▶ **Exercise instructions**
Only the lines with the string "있습니다" are needed; return each of them from the entries below.
[[ Source data, beginning ]]
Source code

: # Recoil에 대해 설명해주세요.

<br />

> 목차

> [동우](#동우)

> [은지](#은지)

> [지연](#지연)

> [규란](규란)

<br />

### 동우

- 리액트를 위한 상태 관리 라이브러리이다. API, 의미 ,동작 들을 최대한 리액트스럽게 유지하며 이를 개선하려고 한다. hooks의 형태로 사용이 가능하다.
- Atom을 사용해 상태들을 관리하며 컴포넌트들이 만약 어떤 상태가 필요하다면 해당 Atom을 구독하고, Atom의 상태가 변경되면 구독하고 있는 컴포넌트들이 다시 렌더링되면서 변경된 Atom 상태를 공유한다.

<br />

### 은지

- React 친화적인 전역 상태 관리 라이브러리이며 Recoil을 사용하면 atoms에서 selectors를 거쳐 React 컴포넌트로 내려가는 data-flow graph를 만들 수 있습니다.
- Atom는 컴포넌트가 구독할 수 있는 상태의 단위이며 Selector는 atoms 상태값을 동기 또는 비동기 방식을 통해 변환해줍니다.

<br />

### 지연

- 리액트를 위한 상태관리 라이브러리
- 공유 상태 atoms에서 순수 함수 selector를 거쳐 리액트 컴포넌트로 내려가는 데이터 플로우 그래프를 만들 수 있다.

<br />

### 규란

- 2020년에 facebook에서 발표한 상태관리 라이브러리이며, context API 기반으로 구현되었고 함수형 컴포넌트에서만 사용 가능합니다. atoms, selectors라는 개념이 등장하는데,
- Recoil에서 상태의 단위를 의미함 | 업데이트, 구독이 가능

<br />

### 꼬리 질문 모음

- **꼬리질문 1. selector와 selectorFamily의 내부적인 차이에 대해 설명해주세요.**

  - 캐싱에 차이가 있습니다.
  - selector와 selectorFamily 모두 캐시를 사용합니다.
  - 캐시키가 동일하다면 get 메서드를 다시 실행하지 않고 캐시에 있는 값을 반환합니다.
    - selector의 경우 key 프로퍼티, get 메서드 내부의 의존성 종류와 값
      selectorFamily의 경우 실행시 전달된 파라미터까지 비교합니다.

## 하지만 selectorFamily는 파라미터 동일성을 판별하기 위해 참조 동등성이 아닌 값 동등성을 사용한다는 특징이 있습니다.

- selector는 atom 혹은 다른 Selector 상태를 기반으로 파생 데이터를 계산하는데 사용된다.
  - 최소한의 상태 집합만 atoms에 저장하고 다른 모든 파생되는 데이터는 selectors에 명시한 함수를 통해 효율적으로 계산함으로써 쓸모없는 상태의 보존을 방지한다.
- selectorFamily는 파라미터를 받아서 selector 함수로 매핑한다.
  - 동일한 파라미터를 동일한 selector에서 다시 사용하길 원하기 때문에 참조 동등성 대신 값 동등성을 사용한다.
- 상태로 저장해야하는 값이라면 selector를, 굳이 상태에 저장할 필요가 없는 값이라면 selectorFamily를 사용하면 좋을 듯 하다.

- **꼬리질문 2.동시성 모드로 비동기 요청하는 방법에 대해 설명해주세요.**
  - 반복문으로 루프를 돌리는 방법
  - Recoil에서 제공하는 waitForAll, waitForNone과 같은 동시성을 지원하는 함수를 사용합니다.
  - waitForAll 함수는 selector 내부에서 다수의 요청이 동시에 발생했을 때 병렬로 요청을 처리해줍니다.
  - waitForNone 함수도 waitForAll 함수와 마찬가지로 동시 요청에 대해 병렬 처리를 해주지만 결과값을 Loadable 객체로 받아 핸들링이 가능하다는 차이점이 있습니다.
[[ Source data, end ]]
▶ **Finished task**
- React 친화적인 전역 상태 관리 라이브러리이며 Recoil을 사용하면 atoms에서 selectors를 거쳐 React 컴포넌트로 내려가는 data-flow graph를 만들 수 있습니다.
  - 캐싱에 차이가 있습니다.
## 하지만 selectorFamily는 파라미터 동일성을 판별하기 위해 참조 동등성이 아닌 값 동등성을 사용한다는 특징이 있습니다.
  - waitForNone 함수도 waitForAll 함수와 마찬가지로 동시 요청에 대해 병렬 처리를 해주지만 결과값을 Loadable 객체로 받아 핸들링이 가능하다는 차이점이 있습니다.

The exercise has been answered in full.